Repeat verbatim, and only, the lines of the data below, beginning at the line that contains "the character literal" and stopping after the line that contains "64-byte output digest".

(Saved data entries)
******************************

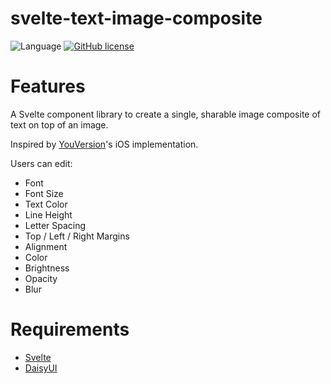 # svelte-text-image-composite
![Language](https://img.shields.io/badge/language-Svelte-orange.svg)
[![GitHub license](https://img.shields.io/badge/license-MIT-blue.svg)](https://github.com/sillsdev/svelte-text-image-composite/blob/master/LICENSE.md)

# Features
A Svelte component library to create a single, sharable image composite of text on top of an image.

Inspired by [YouVersion](https://www.youversion.com)'s iOS implementation.  

Users can edit:

* Font
* Font Size
* Text Color
* Line Height
* Letter Spacing
* Top / Left / Right Margins
* Alignment
* Color
* Brightness
* Opacity
* Blur

# Requirements
* [Svelte](https://svelte.dev/)
* [DaisyUI](https://daisyui.com/)

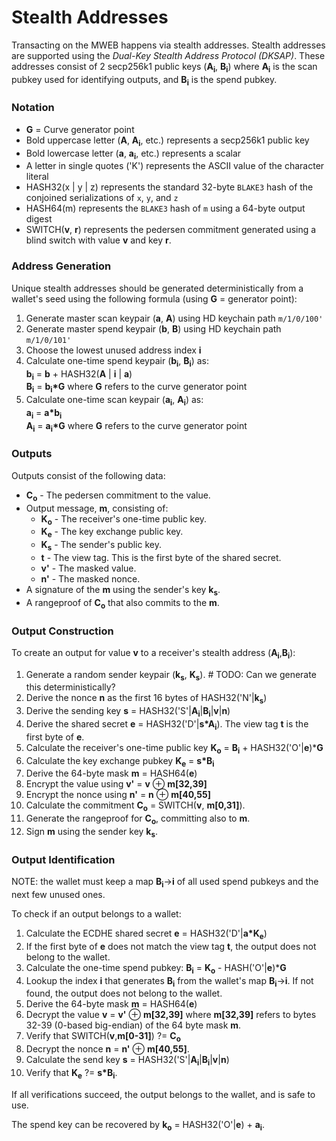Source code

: # Stealth Addresses

Transacting on the MWEB happens via stealth addresses. Stealth addresses are supported using the *Dual-Key Stealth Address Protocol (DKSAP)*. These addresses consist of 2 secp256k1 public keys (**A<sub>i</sub>**, **B<sub>i</sub>**) where **A<sub>i</sub>** is the scan pubkey used for identifying outputs, and **B<sub>i</sub>** is the spend pubkey.

### Notation
* **G** = Curve generator point
* Bold uppercase letter (**A**, **A<sub>i</sub>**, etc.) represents a secp256k1 public key
* Bold lowercase letter (**a**, **a<sub>i</sub>**, etc.) represents a scalar
* A letter in single quotes ('K') represents the ASCII value of the character literal
* HASH32(x | y | z) represents the standard 32-byte `BLAKE3` hash of the conjoined serializations of `x`, `y`, and `z`
* HASH64(m) represents the `BLAKE3` hash of `m` using a 64-byte output digest
* SWITCH(**v**, **r**) represents the pedersen commitment generated using a blind switch with value **v** and key **r**.

### Address Generation

Unique stealth addresses should be generated deterministically from a wallet's seed using the following formula (using **G** = generator point):

1. Generate master scan keypair (**a**, **A**) using HD keychain path `m/1/0/100'`
2. Generate master spend keypair (**b**, **B**) using HD keychain path `m/1/0/101'`
3. Choose the lowest unused address index **i**
4. Calculate one-time spend keypair (**b<sub>i</sub>**, **B<sub>i</sub>**) as:<br/>
    **b<sub>i</sub>** = **b** + HASH32(**A** | **i** | **a**)<br/>
    **B<sub>i</sub>** = **b<sub>i</sub>\*G** where **G** refers to the curve generator point
5. Calculate one-time scan keypair (**a<sub>i</sub>**, **A<sub>i</sub>**) as:<br/>
    **a<sub>i</sub>** = **a\*b<sub>i</sub>**<br/>
    **A<sub>i</sub>** = **a<sub>i</sub>\*G** where **G** refers to the curve generator point

### Outputs

Outputs consist of the following data:

* **C<sub>o</sub>** - The pedersen commitment to the value.
* Output message, **m**, consisting of:
  * **K<sub>o</sub>** - The receiver's one-time public key.
  * **K<sub>e</sub>** - The key exchange public key.
  * **K<sub>s</sub>** - The sender's public key.
  * **t** - The view tag. This is the first byte of the shared secret.
  * **v'** - The masked value.
  * **n'** - The masked nonce.
* A signature of the **m** using the sender's key **k<sub>s</sub>**.
* A rangeproof of **C<sub>o</sub>** that also commits to the **m**.

### Output Construction

To create an output for value **v** to a receiver's stealth address (**A<sub>i</sub>**,**B<sub>i</sub>**):

1. Generate a random sender keypair (**k<sub>s</sub>**, **K<sub>s</sub>**). # TODO: Can we generate this deterministically?
2. Derive the nonce **n** as the first 16 bytes of HASH32('N'|**k<sub>s</sub>**)
3. Derive the sending key **s** = HASH32('S'|**A<sub>i</sub>**|**B<sub>i</sub>**|**v**|**n**)
4. Derive the shared secret **e** = HASH32('D'|**s*A<sub>i</sub>**). The view tag **t** is the first byte of **e**.
5. Calculate the receiver's one-time public key **K<sub>o</sub>** = **B<sub>i</sub>** + HASH32('O'|**e**)***G** 
6. Calculate the key exchange pubkey **K<sub>e</sub>** = **s*B<sub>i</sub>**
7. Derive the 64-byte mask **m** = HASH64(**e**)
8. Encrypt the value using **v'** = **v** &oplus; **m[32,39]**
9. Encrypt the nonce using **n'** = **n** &oplus; **m[40,55]**
10. Calculate the commitment **C<sub>o</sub>** = SWITCH(**v**, **m[0,31]**).
11. Generate the rangeproof for **C<sub>o</sub>**, committing also to **m**.
12. Sign **m** using the sender key **k<sub>s</sub>**.


### Output Identification

NOTE: the wallet must keep a map **B<sub>i</sub>**->**i** of all used spend pubkeys and the next few unused ones.

To check if an output belongs to a wallet:

1. Calculate the ECDHE shared secret **e** = HASH32('D'|**a*K<sub>e</sub>**)
2. If the first byte of **e** does not match the view tag **t**, the output does not belong to the wallet.
3. Calculate the one-time spend pubkey: **B<sub>i</sub>** = **K<sub>o</sub>** - HASH('O'|**e**)***G**
4. Lookup the index **i** that generates **B<sub>i</sub>** from the wallet's map **B<sub>i</sub>**->**i**. If not found, the output does not belong to the wallet.
5. Derive the 64-byte mask **m** = HASH64(**e**)
6. Decrypt the value **v** = **v'** &oplus; **m[32,39]** where **m[32,39]** refers to bytes 32-39 (0-based big-endian) of the 64 byte mask **m**.
7. Verify that SWITCH(**v**,**m[0-31]**) ?= **C<sub>o</sub>**
8. Decrypt the nonce **n** = **n'** &oplus; **m[40,55]**.
9. Calculate the send key **s** = HASH32('S'|**A<sub>i</sub>**|**B<sub>i</sub>**|**v**|**n**)
10. Verify that **K<sub>e</sub>** ?= **s*B<sub>i</sub>**.

If all verifications succeed, the output belongs to the wallet, and is safe to use.

The spend key can be recovered by **k<sub>o</sub>** = HASH32('O'|**e**) + **a<sub>i</sub>**.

******************************

RESPONSE TO THIS TASK.
* A letter in single quotes ('K') represents the ASCII value of the character literal
* HASH32(x | y | z) represents the standard 32-byte `BLAKE3` hash of the conjoined serializations of `x`, `y`, and `z`
* HASH64(m) represents the `BLAKE3` hash of `m` using a 64-byte output digest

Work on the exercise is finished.